■ Exercise instructions:
Drop all images and give the records again exactly.

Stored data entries
/---
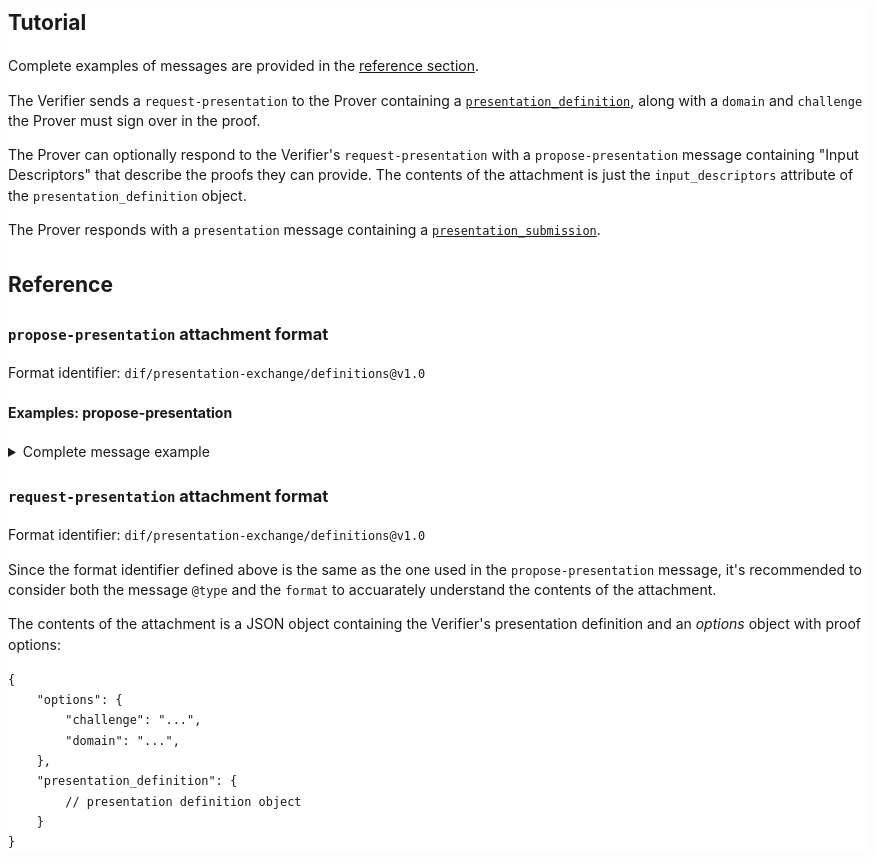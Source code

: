 
## Tutorial

Complete examples of messages are provided in the [reference section](#reference).

The Verifier sends a `request-presentation` to the Prover containing a
[`presentation_definition`](https://identity.foundation/presentation-exchange/#presentation-definition), along with a
`domain` and `challenge` the Prover must sign over in the proof.

The Prover can optionally respond to the Verifier's `request-presentation` with a `propose-presentation` message containing
"Input Descriptors" that describe the proofs they can provide. The contents of the attachment is just the
`input_descriptors` attribute of the `presentation_definition` object.

The Prover responds with a `presentation` message containing a
[`presentation_submission`](https://identity.foundation/presentation-exchange/#presentation-submission).


## Reference

### `propose-presentation` attachment format

Format identifier: `dif/presentation-exchange/definitions@v1.0`

#### Examples: propose-presentation

<details><summary>Complete message example</summary></details>


### `request-presentation` attachment format

Format identifier: `dif/presentation-exchange/definitions@v1.0`

Since the format identifier defined above is the same as the one used in the `propose-presentation` message, it's recommended to consider both the message `@type` and the `format` to accuarately understand the contents of the attachment.

The contents of the attachment is a JSON object containing the Verifier's presentation definition and an _options_ object
with proof options:

```jsonc
{
    "options": {
        "challenge": "...",
        "domain": "...",
    },
    "presentation_definition": {
        // presentation definition object
    }
}
```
\---
■ Task output:
Source code

: 
## Tutorial

Complete examples of messages are provided in the [reference section](#reference).

The Verifier sends a `request-presentation` to the Prover containing a
[`presentation_definition`](https://identity.foundation/presentation-exchange/#presentation-definition), along with a
`domain` and `challenge` the Prover must sign over in the proof.

The Prover can optionally respond to the Verifier's `request-presentation` with a `propose-presentation` message containing
"Input Descriptors" that describe the proofs they can provide. The contents of the attachment is just the
`input_descriptors` attribute of the `presentation_definition` object.

The Prover responds with a `presentation` message containing a
[`presentation_submission`](https://identity.foundation/presentation-exchange/#presentation-submission).


## Reference

### `propose-presentation` attachment format

Format identifier: `dif/presentation-exchange/definitions@v1.0`

#### Examples: propose-presentation

<details><summary>Complete message example</summary></details>


### `request-presentation` attachment format

Format identifier: `dif/presentation-exchange/definitions@v1.0`

Since the format identifier defined above is the same as the one used in the `propose-presentation` message, it's recommended to consider both the message `@type` and the `format` to accuarately understand the contents of the attachment.

The contents of the attachment is a JSON object containing the Verifier's presentation definition and an _options_ object
with proof options:

```jsonc
{
    "options": {
        "challenge": "...",
        "domain": "...",
    },
    "presentation_definition": {
        // presentation definition object
    }
}
```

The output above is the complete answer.